In the first article of this series, a functional but coarse SRAM controller was presented. In this second article, a very optimized, fast and efficient controller will be presented, together with all the steps followed to reach that goal.
A succession of versions will be presented. In it you can see how the controller has been improved until reaching the optimal design.
Controller v.1The methodology for writing a FSM-based controller has been the following one:
- List all the actions that controller must take.
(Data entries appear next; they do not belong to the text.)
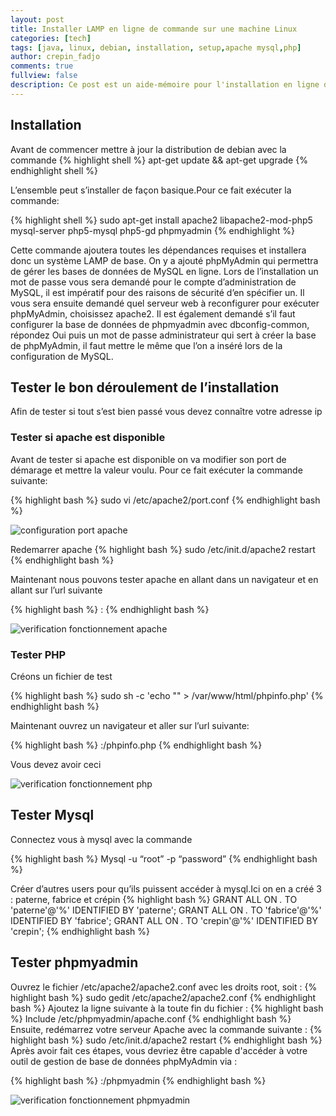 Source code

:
```yaml
---
layout: post
title: Installer LAMP en ligne de commande sur une machine Linux
categories: [tech]
tags: [java, linux, debian, installation, setup,apache mysql,php]
author: crepin_fadjo
comments: true
fullview: false
description: Ce post est un aide-mémoire pour l'installation en ligne de commande de LAMP
---
```

## Installation
Avant de commencer mettre à jour la distribution de debian avec la commande
{% highlight shell %}
apt-get update && apt-get upgrade
{% endhighlight shell %}

L’ensemble peut s’installer de façon basique.Pour ce fait exécuter la commande:

{% highlight shell %}
sudo apt-get install apache2 libapache2-mod-php5 mysql-server php5-mysql php5-gd phpmyadmin
{% endhighlight %}


Cette commande ajoutera toutes les dépendances requises et installera donc un système LAMP de base. On y a ajouté phpMyAdmin qui permettra de gérer les bases de données de MySQL en ligne.
Lors de l’installation un mot de passe vous sera demandé pour le compte d’administration de MySQL, il est impératif pour des raisons de sécurité d’en spécifier un.
Il vous sera ensuite demandé quel serveur web à reconfigurer pour exécuter phpMyAdmin, choisissez apache2. Il est également demandé s’il faut configurer la base de données de phpmyadmin avec dbconfig-common, répondez Oui puis un mot de passe administrateur qui sert à créer la base de phpMyAdmin, il faut mettre le même que l’on a inséré lors de la configuration de MySQL.

## Tester le bon déroulement de l’installation
Afin de tester si tout s’est bien passé vous devez connaître votre adresse ip

### Tester si apache est disponible
Avant de tester si apache est disponible on va modifier son port de démarage et mettre la valeur voulu.
Pour ce fait exécuter la commande suivante:

{% highlight bash %}
sudo vi /etc/apache2/port.conf
{% endhighlight bash %}

![configuration port apache](../../../../assets/media/2017-02-20-installation-lamp-linux/port.PNG "configuration port apache")

Redemarrer apache
{% highlight bash %}
sudo /etc/init.d/apache2 restart
{% endhighlight bash %}

Maintenant nous pouvons tester apache en allant dans un navigateur et en allant sur  l’url suivante

{% highlight bash %}
<adresse IP>:<port>
{% endhighlight bash %}

![verification fonctionnement apache](../../../../assets/media/2017-02-20-installation-lamp-linux/apache.PNG "verification fonctionnement apache")

### Tester PHP

Créons un fichier de test

{% highlight bash %}
sudo sh -c 'echo "<?php phpinfo();?>" > /var/www/html/phpinfo.php'
{% endhighlight bash %}


Maintenant ouvrez un navigateur et aller sur l’url suivante:

{% highlight bash %}
<adresse IP>:<port>/phpinfo.php
{% endhighlight bash %}

Vous devez avoir ceci

![verification fonctionnement php](../../../../assets/media/2017-02-20-installation-lamp-linux/php.PNG "verification fonctionnement php")


## Tester Mysql

Connectez vous à mysql avec la commande

{% highlight bash %}
Mysql -u “root” -p “password”
{% endhighlight bash %}

Créer d’autres users pour qu’ils puissent accéder à mysql.Ici on en a créé 3 : paterne, fabrice et crépin
{% highlight bash %}
GRANT ALL ON *.*  TO 'paterne'@'%' IDENTIFIED BY 'paterne';
GRANT ALL ON *.*  TO 'fabrice'@'%' IDENTIFIED BY 'fabrice';
GRANT ALL ON *.*  TO 'crepin'@'%' IDENTIFIED BY 'crepin';
{% endhighlight bash %}

##  Tester phpmyadmin


Ouvrez le fichier /etc/apache2/apache2.conf avec les droits root, soit :
{% highlight bash %}
sudo gedit /etc/apache2/apache2.conf
{% endhighlight bash %}
Ajoutez la ligne suivante à la toute fin du fichier :
{% highlight bash %}
Include /etc/phpmyadmin/apache.conf
{% endhighlight bash %}
Ensuite, redémarrez votre serveur Apache avec la commande suivante :
{% highlight bash %}
sudo /etc/init.d/apache2 restart
{% endhighlight bash %}
Après avoir fait ces étapes, vous devriez être capable d'accéder à votre outil de gestion de base de données phpMyAdmin via :

{% highlight bash %}
<adresse IP>:<port>/phpmyadmin
{% endhighlight bash %}

![verification fonctionnement phpmyadmin](../../../../assets/media/2017-02-20-installation-lamp-linux/phpmyadmin.PNG "verification fonctionnement phpmyadmin")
- Place each action in a different state of the FSM.
- Check if the design provides large timing margins and does not impose any stringent timing constraints.
After doing that, the following controller was written.
`timescale 1ns / 1ps
module sram_ctrl3(clk, start_operation, rw, address_input, data_f2s, data_s2f, address_to_sram_output, we_to_sram_output, oe_to_sram_output, ce_to_sram_output, data_from_to_sram_input_output, data_ready_signal_output, writing_finished_signal_output, busy_signal_output);
input wire clk ; // Clock signal
input wire start_operation; // start operation signal
input wire rw; // With this signal, we select reading or writing operation
input wire [18:0] address_input; // Address bus
input wire [7:0] data_f2s; // Data to be writteb in the SRAM
output wire [7:0] data_s2f; // It is the 8-bit registered data retrieved from the SRAM (the -s2f suffix stands for SRAM to FPGA)
output reg [18:0] address_to_sram_output; // Address bus
output reg we_to_sram_output; // Write enable (active-low)
output reg oe_to_sram_output; // Output enable (active-low)
output reg ce_to_sram_output; // Chip enable (active-low). Disables or enables the chip.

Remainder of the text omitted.